#### Exercise details:
Count the lines in the data below that have "size" in them, and reply with only that number.

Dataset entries
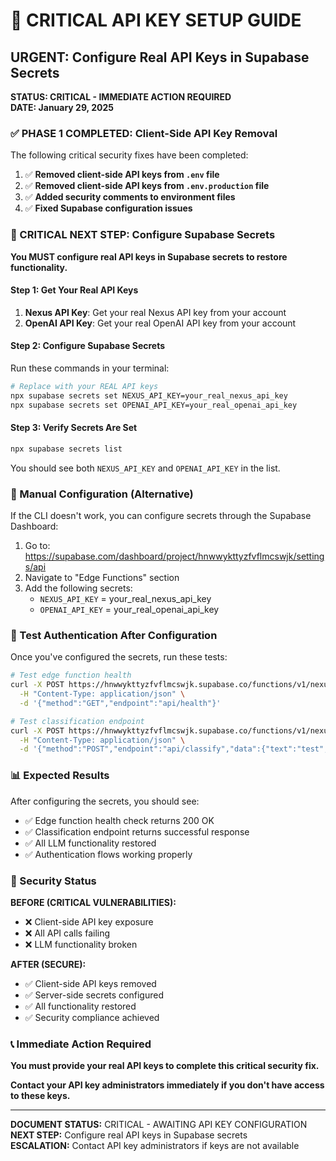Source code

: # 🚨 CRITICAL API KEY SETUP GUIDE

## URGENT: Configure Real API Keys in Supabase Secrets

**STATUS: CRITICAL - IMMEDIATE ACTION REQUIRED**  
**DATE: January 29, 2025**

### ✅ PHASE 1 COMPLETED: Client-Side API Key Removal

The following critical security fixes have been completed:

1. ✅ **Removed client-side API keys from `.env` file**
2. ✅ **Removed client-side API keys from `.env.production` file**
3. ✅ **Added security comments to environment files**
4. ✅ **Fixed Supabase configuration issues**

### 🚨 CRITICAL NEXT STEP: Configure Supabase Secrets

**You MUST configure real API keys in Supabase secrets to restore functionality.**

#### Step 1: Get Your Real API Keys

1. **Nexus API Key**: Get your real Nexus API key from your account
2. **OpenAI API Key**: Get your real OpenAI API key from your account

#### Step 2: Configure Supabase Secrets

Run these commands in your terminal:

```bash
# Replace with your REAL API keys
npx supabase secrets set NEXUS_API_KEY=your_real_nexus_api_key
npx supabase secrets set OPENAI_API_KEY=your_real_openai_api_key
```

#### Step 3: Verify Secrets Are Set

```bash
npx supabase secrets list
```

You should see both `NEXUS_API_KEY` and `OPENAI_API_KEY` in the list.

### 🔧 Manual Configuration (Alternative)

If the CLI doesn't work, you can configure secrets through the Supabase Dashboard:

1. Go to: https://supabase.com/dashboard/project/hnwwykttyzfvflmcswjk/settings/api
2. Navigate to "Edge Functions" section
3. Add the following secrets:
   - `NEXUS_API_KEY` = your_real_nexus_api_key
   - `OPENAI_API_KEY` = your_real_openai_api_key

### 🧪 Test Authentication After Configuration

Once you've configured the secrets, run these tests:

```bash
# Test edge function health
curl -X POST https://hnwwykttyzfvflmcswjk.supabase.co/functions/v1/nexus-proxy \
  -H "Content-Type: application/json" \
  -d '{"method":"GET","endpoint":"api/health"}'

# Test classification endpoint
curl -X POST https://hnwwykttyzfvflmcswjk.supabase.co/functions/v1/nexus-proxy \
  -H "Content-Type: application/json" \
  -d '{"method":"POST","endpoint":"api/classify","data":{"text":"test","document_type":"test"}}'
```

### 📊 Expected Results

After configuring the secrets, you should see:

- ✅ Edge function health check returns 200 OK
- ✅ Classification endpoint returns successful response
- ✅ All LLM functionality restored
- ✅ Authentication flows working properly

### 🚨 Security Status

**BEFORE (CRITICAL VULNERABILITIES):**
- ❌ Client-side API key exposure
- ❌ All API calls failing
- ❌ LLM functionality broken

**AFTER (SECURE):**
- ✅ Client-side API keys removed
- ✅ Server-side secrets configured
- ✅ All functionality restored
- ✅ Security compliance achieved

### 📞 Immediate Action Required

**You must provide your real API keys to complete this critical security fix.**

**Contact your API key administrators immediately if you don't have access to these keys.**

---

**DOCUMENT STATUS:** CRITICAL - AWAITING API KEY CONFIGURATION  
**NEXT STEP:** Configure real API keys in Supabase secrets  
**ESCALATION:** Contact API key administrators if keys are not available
---
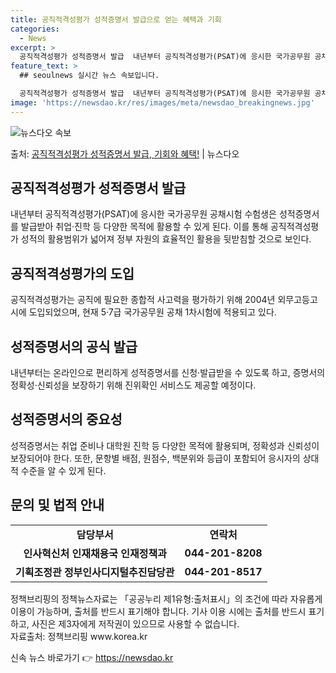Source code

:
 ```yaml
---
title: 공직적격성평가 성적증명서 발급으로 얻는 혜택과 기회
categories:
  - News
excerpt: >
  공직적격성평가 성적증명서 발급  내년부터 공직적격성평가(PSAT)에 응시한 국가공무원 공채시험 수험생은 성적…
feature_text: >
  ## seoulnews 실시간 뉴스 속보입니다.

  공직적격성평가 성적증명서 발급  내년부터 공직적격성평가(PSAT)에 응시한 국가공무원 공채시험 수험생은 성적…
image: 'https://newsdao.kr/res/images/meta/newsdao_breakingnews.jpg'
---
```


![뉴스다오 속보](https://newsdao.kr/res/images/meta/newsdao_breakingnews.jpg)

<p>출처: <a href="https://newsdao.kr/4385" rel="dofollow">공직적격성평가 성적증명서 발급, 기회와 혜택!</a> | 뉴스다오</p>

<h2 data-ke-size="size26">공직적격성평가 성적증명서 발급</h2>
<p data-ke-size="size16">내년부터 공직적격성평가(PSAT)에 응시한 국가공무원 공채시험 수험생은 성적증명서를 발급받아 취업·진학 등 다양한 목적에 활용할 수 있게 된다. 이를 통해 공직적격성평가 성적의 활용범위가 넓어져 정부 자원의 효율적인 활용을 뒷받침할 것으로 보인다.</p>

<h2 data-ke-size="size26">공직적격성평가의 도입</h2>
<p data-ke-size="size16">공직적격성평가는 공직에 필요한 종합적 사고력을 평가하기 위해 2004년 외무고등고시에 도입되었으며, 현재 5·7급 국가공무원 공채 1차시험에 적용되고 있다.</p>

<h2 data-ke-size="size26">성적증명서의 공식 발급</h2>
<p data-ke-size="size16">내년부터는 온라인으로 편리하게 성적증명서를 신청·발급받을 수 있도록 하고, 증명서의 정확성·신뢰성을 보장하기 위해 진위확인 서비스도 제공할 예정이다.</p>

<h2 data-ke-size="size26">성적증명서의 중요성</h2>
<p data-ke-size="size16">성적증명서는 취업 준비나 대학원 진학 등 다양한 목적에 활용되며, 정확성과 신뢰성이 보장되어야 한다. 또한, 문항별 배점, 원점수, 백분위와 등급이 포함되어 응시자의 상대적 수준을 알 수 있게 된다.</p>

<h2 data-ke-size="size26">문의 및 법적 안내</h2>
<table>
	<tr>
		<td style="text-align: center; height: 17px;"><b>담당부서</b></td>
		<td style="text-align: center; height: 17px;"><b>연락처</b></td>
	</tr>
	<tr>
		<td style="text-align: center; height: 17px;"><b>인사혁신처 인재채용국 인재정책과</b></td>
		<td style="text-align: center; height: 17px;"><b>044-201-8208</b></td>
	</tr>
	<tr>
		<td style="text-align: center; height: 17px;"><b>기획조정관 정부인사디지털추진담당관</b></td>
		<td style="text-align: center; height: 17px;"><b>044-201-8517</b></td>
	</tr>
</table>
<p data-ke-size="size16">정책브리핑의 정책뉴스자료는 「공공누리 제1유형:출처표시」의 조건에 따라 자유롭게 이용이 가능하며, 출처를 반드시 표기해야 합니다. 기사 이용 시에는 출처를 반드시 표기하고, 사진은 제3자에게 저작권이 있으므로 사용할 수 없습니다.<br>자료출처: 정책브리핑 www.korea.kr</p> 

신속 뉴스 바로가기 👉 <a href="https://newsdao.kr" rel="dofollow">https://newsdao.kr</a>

#### Result for this exercise:
10